__WHAT IS NEEDED__
Would you print the lines below exactly, beginning at the line that has "Prove that a" and stopping after the line that has "process of revising"? Only those lines, and no pictures.

━━ EXCERPTED RECORDS ━━

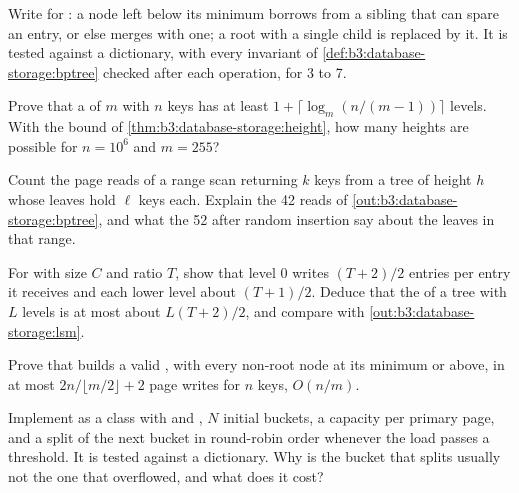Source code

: \begin{exercise}[$\star\star$]\label{exo:b3:database-storage:6}
Write  for : a node left below its minimum borrows from a sibling that can spare an entry, or else merges with one; a root with a single child is replaced by it. It is tested against a dictionary, with every invariant of \cref{def:b3:database-storage:bptree} checked after each operation, for  3 to 7.
\end{exercise}

\begin{exercise}[$\star\star$]\label{exo:b3:database-storage:7}
Prove that a  of  $m$ with $n$ keys has at least $1 + \lceil \log_m (n/(m-1)) \rceil$ levels. With the bound of \cref{thm:b3:database-storage:height}, how many heights are possible for $n = 10^6$ and $m = 255$?
\end{exercise}

\begin{exercise}[$\star\star$]\label{exo:b3:database-storage:8}
Count the page reads of a range scan returning $k$ keys from a tree of height $h$ whose leaves hold $\ell$ keys each. Explain the 42 reads of \cref{out:b3:database-storage:bptree}, and what the 52 after random insertion say about the leaves in that range.
\end{exercise}

\begin{exercise}[$\star\star$]\label{exo:b3:database-storage:9}
For  with  size $C$ and ratio $T$, show that level 0 writes $(T+2)/2$ entries per entry it receives and each lower level about $(T+1)/2$. Deduce that the  of a tree with $L$ levels is at most about $L(T+2)/2$, and compare with \cref{out:b3:database-storage:lsm}.
\end{exercise}

\begin{exercise}[$\star\star\star$]\label{exo:b3:database-storage:10}
Prove that  builds a valid , with every non-root node at its minimum or above, in at most $2n/\lfloor m/2 \rfloor + 2$ page writes for $n$ keys, $O(n/m)$.
\end{exercise}

\begin{exercise}[$\star\star\star$]\label{exo:b3:database-storage:11}
Implement  as a class  with  and , $N$ initial buckets, a capacity per primary page, and a split of the next bucket in round-robin order whenever the load passes a threshold. It is tested against a dictionary. Why is the bucket that splits usually not the one that overflowed, and what does it cost?
\end{exercise}

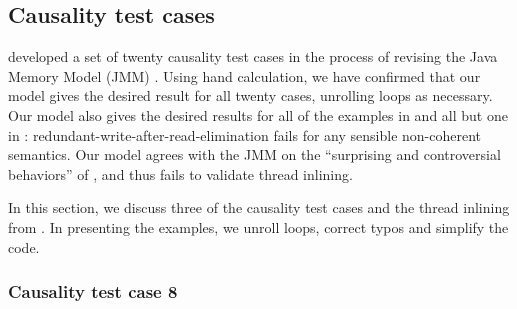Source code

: 

\subsection{Causality test cases}
\label{app:tc}

\citet{PughWebsite} developed a set of twenty {causality test cases} in the
process of revising the Java Memory Model (JMM)
\cite{Manson:2005:JMM:1047659.1040336}.  Using hand calculation, we have
confirmed that our model gives the desired result for all twenty cases,
unrolling loops as necessary.  Our model also gives the desired results for
all of the examples in \citet[]{DBLP:conf/esop/BattyMNPS15} and
all but one in \citet[]{SevcikThesis}:
redundant-write-after-read-elimination fails for any
sensible non-coherent semantics.  Our model agrees with the JMM on the
``surprising and controversial behaviors'' of \citet[]{Manson:2005:JMM:1047659.1040336}, and thus fails to validate thread
inlining.

In this section, we discuss three of the causality test cases and the thread
inlining from \cite{Manson:2005:JMM:1047659.1040336}.  In presenting the
examples, we unroll loops, correct typos and simplify the code.  

\subsubsection{Causality test case 8}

━━━

__OUTPUT FOR THIS EXERCISE__
Prove that a  of  $m$ with $n$ keys has at least $1 + \lceil \log_m (n/(m-1)) \rceil$ levels. With the bound of \cref{thm:b3:database-storage:height}, how many heights are possible for $n = 10^6$ and $m = 255$?
\end{exercise}

\begin{exercise}[$\star\star$]\label{exo:b3:database-storage:8}
Count the page reads of a range scan returning $k$ keys from a tree of height $h$ whose leaves hold $\ell$ keys each. Explain the 42 reads of \cref{out:b3:database-storage:bptree}, and what the 52 after random insertion say about the leaves in that range.
\end{exercise}

\begin{exercise}[$\star\star$]\label{exo:b3:database-storage:9}
For  with  size $C$ and ratio $T$, show that level 0 writes $(T+2)/2$ entries per entry it receives and each lower level about $(T+1)/2$. Deduce that the  of a tree with $L$ levels is at most about $L(T+2)/2$, and compare with \cref{out:b3:database-storage:lsm}.
\end{exercise}

\begin{exercise}[$\star\star\star$]\label{exo:b3:database-storage:10}
Prove that  builds a valid , with every non-root node at its minimum or above, in at most $2n/\lfloor m/2 \rfloor + 2$ page writes for $n$ keys, $O(n/m)$.
\end{exercise}

\begin{exercise}[$\star\star\star$]\label{exo:b3:database-storage:11}
Implement  as a class  with  and , $N$ initial buckets, a capacity per primary page, and a split of the next bucket in round-robin order whenever the load passes a threshold. It is tested against a dictionary. Why is the bucket that splits usually not the one that overflowed, and what does it cost?
\end{exercise}

Source code

: 

\subsection{Causality test cases}
\label{app:tc}

\citet{PughWebsite} developed a set of twenty {causality test cases} in the
process of revising the Java Memory Model (JMM)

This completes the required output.